**What to work on**
Extract the data exactly, missing nothing.

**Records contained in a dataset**
- - - - - - -

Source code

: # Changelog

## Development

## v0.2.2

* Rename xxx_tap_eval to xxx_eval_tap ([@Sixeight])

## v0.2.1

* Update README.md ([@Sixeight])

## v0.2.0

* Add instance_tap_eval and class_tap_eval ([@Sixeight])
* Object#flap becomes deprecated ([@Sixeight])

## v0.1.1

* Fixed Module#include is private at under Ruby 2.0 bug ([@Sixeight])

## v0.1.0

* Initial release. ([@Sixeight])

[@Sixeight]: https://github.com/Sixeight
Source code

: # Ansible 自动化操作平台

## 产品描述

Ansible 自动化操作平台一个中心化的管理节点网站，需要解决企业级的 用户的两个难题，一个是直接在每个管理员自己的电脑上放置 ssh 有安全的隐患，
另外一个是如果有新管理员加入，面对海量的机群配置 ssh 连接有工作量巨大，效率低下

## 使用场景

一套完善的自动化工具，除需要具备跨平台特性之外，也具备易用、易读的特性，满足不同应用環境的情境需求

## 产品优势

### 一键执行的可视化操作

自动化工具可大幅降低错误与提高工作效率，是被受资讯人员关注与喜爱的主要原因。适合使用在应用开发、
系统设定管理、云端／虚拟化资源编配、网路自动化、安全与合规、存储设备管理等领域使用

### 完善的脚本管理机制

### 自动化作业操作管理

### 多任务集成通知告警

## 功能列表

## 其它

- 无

- - - - - - -

**Written solution**
Source code

: # Changelog

## Development

## v0.2.2

* Rename xxx_tap_eval to xxx_eval_tap ([@Sixeight])

## v0.2.1

* Update README.md ([@Sixeight])

## v0.2.0

* Add instance_tap_eval and class_tap_eval ([@Sixeight])
* Object#flap becomes deprecated ([@Sixeight])

## v0.1.1

* Fixed Module#include is private at under Ruby 2.0 bug ([@Sixeight])

## v0.1.0

* Initial release. ([@Sixeight])

[@Sixeight]: https://github.com/Sixeight
Source code

: # Ansible 自动化操作平台

## 产品描述

Ansible 自动化操作平台一个中心化的管理节点网站，需要解决企业级的 用户的两个难题，一个是直接在每个管理员自己的电脑上放置 ssh 有安全的隐患，
另外一个是如果有新管理员加入，面对海量的机群配置 ssh 连接有工作量巨大，效率低下

## 使用场景

一套完善的自动化工具，除需要具备跨平台特性之外，也具备易用、易读的特性，满足不同应用環境的情境需求

## 产品优势

### 一键执行的可视化操作

自动化工具可大幅降低错误与提高工作效率，是被受资讯人员关注与喜爱的主要原因。适合使用在应用开发、
系统设定管理、云端／虚拟化资源编配、网路自动化、安全与合规、存储设备管理等领域使用

### 完善的脚本管理机制

### 自动化作业操作管理

### 多任务集成通知告警

## 功能列表

## 其它

- 无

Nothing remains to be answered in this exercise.